» **DIRECTIONS FOR THIS TASK**
Where a line of the data below has the string "unlimited", copy that line.

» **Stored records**
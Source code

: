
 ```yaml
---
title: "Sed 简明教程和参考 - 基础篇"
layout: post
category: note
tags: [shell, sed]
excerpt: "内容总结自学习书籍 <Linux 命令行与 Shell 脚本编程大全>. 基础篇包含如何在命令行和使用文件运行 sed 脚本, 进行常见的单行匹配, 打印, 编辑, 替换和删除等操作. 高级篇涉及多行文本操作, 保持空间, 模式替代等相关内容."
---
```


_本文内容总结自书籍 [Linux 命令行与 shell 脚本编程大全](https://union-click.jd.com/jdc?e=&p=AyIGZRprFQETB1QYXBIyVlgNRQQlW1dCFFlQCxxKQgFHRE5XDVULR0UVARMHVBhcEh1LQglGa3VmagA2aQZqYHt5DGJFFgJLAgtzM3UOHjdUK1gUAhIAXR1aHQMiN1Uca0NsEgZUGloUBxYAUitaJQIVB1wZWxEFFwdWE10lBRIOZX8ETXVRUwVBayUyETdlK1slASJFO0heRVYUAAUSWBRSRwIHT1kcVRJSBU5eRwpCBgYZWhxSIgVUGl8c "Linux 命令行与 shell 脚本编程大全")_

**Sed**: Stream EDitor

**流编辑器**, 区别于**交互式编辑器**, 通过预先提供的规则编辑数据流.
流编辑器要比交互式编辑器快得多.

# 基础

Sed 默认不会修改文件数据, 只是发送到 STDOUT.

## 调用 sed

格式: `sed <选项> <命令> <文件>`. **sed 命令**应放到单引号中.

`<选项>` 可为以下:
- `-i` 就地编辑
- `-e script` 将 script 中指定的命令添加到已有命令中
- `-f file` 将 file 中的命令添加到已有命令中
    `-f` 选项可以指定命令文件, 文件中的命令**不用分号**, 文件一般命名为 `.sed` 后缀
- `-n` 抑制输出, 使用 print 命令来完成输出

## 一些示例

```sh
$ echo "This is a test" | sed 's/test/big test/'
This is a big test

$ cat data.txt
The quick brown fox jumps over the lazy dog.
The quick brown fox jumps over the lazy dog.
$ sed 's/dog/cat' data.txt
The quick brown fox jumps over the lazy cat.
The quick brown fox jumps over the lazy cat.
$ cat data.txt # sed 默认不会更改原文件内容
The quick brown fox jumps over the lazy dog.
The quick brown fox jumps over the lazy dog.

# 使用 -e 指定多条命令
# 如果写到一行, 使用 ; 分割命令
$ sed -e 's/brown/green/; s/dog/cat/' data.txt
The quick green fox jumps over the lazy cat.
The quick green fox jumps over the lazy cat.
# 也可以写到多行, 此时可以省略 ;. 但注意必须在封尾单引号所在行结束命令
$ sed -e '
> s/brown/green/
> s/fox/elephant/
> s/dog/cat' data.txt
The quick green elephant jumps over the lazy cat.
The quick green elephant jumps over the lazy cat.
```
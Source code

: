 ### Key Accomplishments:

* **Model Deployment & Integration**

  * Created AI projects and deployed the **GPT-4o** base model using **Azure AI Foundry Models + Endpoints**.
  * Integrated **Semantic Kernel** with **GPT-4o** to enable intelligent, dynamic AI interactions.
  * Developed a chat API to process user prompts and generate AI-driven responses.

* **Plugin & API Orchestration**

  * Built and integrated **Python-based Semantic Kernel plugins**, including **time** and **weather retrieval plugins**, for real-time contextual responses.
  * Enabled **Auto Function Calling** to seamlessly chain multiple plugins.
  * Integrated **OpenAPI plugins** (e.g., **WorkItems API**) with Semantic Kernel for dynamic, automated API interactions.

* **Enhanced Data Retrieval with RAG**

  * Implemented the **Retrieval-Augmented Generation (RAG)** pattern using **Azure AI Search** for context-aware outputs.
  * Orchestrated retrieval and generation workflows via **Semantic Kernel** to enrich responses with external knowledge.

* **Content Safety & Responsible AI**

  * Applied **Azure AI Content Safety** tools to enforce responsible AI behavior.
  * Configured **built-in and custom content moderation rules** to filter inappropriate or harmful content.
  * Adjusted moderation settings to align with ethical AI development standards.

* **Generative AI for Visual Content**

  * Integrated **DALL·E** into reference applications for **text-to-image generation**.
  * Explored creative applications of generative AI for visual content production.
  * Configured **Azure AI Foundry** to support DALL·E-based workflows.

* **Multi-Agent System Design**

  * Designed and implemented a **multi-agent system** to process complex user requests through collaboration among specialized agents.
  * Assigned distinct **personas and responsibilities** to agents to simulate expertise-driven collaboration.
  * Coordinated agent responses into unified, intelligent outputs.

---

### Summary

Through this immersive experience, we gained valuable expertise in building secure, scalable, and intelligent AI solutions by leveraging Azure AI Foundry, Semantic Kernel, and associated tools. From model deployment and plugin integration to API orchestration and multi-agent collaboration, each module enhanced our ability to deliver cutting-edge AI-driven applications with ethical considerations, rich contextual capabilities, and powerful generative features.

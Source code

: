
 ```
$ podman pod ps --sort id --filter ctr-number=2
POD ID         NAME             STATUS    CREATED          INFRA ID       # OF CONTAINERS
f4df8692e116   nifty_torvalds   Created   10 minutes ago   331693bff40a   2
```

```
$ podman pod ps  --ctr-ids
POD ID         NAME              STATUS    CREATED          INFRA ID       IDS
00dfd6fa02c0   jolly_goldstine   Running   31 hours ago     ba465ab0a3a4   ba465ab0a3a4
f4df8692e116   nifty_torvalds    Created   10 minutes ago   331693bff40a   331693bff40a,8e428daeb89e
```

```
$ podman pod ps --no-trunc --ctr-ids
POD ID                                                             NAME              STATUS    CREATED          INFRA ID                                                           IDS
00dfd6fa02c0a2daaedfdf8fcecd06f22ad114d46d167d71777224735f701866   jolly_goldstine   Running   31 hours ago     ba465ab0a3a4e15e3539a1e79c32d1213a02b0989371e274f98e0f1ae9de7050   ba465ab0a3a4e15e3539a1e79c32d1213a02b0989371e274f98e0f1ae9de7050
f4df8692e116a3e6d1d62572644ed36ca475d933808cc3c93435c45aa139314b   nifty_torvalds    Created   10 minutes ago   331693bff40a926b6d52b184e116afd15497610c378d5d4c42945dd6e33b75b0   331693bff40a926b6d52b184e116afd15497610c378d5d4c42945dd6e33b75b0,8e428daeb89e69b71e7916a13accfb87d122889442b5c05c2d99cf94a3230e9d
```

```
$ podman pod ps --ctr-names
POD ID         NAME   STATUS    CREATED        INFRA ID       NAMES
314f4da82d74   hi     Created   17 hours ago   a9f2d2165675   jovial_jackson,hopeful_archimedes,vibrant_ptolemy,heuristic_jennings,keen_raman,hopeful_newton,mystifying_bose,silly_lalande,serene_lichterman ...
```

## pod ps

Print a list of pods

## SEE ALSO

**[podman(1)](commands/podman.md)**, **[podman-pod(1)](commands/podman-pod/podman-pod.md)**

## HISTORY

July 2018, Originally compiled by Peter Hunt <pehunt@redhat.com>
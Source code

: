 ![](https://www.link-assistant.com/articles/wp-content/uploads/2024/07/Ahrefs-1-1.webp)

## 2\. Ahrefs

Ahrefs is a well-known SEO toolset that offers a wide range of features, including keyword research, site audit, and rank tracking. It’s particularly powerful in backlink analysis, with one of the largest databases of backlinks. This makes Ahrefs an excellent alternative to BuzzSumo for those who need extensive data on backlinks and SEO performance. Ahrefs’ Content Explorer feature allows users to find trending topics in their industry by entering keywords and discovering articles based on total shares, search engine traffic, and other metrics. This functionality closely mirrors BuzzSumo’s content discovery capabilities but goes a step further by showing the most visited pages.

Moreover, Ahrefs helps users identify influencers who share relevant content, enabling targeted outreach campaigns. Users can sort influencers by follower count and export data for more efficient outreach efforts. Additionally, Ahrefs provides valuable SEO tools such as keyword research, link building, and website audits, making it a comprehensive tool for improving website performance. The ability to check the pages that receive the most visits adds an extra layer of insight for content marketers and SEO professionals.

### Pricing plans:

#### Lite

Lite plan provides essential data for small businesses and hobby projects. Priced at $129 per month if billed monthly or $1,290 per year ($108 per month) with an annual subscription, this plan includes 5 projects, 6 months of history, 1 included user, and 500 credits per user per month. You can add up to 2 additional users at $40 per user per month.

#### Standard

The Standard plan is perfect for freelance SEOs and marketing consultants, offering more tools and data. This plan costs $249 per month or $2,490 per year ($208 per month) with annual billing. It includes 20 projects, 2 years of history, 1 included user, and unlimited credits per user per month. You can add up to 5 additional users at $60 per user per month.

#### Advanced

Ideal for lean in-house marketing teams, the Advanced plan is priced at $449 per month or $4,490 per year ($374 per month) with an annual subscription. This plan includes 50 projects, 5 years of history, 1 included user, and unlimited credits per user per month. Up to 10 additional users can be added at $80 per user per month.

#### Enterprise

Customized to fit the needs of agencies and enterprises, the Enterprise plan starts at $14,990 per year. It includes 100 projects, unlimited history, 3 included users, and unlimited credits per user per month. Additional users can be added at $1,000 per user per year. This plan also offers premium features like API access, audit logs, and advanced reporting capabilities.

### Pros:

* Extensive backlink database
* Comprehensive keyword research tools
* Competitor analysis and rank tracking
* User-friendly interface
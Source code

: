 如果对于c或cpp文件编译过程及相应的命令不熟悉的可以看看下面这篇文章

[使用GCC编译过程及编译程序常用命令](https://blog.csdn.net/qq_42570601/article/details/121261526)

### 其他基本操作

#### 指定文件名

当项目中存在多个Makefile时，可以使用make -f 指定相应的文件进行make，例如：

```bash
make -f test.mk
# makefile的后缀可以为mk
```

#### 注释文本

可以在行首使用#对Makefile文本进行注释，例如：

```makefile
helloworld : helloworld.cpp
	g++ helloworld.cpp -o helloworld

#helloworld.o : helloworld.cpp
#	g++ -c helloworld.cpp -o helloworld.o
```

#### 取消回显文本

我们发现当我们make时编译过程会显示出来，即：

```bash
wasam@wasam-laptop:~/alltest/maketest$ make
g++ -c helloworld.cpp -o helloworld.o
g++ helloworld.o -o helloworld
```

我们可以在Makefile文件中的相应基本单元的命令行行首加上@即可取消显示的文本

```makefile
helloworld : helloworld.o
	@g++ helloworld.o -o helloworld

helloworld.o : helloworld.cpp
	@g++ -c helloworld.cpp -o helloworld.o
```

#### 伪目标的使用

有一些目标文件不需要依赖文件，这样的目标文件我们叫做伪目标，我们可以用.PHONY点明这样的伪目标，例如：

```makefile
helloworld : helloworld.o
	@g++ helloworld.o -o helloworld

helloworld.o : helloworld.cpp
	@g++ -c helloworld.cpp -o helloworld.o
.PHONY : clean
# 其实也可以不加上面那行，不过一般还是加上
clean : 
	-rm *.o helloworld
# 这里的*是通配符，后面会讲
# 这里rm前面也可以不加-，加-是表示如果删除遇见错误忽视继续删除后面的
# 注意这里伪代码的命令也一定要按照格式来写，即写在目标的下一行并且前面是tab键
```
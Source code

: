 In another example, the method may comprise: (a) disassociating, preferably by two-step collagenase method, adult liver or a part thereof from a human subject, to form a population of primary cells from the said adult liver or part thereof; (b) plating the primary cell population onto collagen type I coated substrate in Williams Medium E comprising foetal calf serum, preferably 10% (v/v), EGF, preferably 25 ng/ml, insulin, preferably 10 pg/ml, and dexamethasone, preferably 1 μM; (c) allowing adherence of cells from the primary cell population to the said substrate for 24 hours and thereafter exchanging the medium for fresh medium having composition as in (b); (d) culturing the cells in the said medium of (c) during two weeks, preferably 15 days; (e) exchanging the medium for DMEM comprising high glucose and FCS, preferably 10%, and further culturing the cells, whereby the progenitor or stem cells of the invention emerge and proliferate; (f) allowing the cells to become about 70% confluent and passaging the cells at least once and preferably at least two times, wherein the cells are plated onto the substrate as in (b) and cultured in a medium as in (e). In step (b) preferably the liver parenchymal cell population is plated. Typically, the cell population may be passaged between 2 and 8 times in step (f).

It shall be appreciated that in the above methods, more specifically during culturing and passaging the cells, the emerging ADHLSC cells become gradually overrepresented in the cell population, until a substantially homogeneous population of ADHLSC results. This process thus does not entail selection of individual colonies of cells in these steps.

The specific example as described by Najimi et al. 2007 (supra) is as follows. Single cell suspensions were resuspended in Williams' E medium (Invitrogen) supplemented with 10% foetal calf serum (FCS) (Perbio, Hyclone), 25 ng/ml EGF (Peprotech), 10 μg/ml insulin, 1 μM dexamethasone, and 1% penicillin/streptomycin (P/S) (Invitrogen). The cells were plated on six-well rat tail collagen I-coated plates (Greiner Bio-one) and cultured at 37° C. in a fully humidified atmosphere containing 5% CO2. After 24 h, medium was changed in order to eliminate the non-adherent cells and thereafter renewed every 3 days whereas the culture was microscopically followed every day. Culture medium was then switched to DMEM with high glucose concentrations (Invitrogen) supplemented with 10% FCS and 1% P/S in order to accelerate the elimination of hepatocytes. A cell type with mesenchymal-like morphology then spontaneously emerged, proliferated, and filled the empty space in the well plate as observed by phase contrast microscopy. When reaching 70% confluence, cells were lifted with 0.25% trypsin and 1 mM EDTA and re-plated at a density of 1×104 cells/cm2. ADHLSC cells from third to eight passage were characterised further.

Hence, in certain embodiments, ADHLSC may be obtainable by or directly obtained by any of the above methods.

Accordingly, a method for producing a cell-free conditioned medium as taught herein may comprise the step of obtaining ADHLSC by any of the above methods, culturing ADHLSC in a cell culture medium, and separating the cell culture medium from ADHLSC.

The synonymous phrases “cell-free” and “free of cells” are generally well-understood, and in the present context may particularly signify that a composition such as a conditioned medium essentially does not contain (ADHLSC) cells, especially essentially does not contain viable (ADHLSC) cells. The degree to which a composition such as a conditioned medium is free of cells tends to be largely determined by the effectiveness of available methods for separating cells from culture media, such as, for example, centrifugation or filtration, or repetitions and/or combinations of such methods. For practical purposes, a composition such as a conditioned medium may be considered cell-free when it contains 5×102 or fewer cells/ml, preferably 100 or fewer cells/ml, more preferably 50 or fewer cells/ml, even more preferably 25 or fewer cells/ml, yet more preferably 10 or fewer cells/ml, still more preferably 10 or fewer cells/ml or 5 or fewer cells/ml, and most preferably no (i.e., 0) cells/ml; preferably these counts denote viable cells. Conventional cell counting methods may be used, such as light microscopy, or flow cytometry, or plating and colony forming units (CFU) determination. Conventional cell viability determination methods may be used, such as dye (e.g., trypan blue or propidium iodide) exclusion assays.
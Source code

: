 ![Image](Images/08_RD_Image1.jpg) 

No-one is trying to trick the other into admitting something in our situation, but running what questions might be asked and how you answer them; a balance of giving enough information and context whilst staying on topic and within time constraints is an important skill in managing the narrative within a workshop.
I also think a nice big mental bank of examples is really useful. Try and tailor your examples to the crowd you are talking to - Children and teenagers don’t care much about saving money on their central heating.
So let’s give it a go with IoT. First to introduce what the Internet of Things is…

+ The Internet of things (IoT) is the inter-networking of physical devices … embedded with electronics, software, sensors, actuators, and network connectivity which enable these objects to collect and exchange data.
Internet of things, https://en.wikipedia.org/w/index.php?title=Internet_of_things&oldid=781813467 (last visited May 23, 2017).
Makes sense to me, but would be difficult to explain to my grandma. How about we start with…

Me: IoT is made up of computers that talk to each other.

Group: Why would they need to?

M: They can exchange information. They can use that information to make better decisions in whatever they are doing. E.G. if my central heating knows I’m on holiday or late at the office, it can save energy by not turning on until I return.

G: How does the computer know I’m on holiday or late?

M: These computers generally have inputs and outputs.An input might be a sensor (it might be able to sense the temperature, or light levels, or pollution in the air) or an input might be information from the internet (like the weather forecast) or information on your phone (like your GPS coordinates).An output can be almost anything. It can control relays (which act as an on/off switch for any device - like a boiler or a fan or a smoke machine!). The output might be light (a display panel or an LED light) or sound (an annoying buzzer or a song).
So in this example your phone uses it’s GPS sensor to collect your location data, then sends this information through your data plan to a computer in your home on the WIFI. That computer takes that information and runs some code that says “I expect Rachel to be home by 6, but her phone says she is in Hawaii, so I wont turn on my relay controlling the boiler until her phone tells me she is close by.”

» **TASK RESPONSE**
The Standard plan is perfect for freelance SEOs and marketing consultants, offering more tools and data. This plan costs $249 per month or $2,490 per year ($208 per month) with annual billing. It includes 20 projects, 2 years of history, 1 included user, and unlimited credits per user per month. You can add up to 5 additional users at $60 per user per month.
Ideal for lean in-house marketing teams, the Advanced plan is priced at $449 per month or $4,490 per year ($374 per month) with an annual subscription. This plan includes 50 projects, 5 years of history, 1 included user, and unlimited credits per user per month. Up to 10 additional users can be added at $80 per user per month.
Customized to fit the needs of agencies and enterprises, the Enterprise plan starts at $14,990 per year. It includes 100 projects, unlimited history, 3 included users, and unlimited credits per user per month. Additional users can be added at $1,000 per user per year. This plan also offers premium features like API access, audit logs, and advanced reporting capabilities.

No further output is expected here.